— What this task involves —
Take the lines below between the one holding "compile 'com.jakewharton:butterknife:8.4.0'" and the one holding "database encryption (optional)", inclusive, and copy them exactly. Add nothing.

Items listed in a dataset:
Content starts

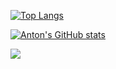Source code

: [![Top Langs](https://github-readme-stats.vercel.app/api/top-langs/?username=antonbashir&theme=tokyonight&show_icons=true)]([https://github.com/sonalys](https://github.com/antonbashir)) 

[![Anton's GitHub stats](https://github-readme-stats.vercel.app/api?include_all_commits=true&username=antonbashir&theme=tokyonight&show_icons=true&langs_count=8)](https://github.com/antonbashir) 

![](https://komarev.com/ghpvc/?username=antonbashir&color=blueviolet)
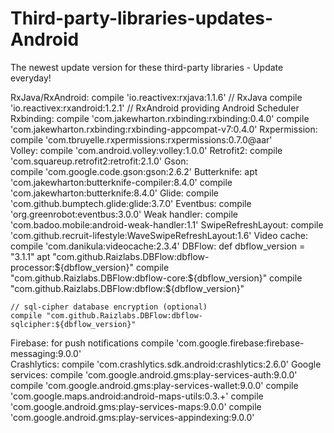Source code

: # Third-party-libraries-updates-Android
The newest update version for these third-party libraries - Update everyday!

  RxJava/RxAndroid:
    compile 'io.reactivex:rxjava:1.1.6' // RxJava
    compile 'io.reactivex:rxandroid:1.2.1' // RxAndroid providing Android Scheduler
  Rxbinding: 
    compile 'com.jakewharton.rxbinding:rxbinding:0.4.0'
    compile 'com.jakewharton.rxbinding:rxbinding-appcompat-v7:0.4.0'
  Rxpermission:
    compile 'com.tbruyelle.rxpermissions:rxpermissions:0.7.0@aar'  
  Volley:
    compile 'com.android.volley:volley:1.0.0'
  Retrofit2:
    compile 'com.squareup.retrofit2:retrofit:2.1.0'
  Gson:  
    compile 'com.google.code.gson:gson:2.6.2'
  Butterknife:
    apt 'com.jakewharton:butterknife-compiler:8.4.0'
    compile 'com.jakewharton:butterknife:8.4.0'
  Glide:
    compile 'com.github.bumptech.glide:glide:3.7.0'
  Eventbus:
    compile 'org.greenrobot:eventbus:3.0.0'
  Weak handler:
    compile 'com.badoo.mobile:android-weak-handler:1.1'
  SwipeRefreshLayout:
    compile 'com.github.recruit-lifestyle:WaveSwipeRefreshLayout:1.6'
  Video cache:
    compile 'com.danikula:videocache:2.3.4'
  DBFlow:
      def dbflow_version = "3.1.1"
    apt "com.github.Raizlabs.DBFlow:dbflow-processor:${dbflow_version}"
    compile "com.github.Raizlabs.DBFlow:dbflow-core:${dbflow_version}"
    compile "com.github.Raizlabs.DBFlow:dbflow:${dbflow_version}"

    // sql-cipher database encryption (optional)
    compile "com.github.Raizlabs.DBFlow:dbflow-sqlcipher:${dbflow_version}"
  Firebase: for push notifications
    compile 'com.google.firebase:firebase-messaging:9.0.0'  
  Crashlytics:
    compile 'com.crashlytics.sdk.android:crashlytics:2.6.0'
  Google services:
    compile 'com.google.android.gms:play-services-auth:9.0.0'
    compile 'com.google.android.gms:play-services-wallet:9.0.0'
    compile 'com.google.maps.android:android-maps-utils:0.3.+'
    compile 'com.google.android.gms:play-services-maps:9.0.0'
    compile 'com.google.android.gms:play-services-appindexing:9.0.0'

Content ends
Content starts

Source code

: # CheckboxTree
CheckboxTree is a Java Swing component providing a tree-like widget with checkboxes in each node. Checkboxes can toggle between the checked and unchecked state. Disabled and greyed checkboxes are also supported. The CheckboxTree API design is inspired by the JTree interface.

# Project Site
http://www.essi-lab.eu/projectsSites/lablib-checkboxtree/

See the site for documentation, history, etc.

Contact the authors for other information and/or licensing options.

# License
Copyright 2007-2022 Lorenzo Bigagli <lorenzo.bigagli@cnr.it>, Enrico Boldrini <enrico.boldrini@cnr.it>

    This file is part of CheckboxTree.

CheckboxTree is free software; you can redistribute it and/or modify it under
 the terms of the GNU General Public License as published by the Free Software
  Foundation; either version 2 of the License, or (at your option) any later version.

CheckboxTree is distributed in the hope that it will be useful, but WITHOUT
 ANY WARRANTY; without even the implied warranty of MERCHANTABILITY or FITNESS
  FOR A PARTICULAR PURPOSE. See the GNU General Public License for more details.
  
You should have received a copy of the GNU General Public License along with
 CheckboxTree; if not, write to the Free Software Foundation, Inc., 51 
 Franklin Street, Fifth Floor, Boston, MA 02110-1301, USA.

Content ends

— Your solution —
    compile 'com.jakewharton:butterknife:8.4.0'
  Glide:
    compile 'com.github.bumptech.glide:glide:3.7.0'
  Eventbus:
    compile 'org.greenrobot:eventbus:3.0.0'
  Weak handler:
    compile 'com.badoo.mobile:android-weak-handler:1.1'
  SwipeRefreshLayout:
    compile 'com.github.recruit-lifestyle:WaveSwipeRefreshLayout:1.6'
  Video cache:
    compile 'com.danikula:videocache:2.3.4'
  DBFlow:
      def dbflow_version = "3.1.1"
    apt "com.github.Raizlabs.DBFlow:dbflow-processor:${dbflow_version}"
    compile "com.github.Raizlabs.DBFlow:dbflow-core:${dbflow_version}"
    compile "com.github.Raizlabs.DBFlow:dbflow:${dbflow_version}"

    // sql-cipher database encryption (optional)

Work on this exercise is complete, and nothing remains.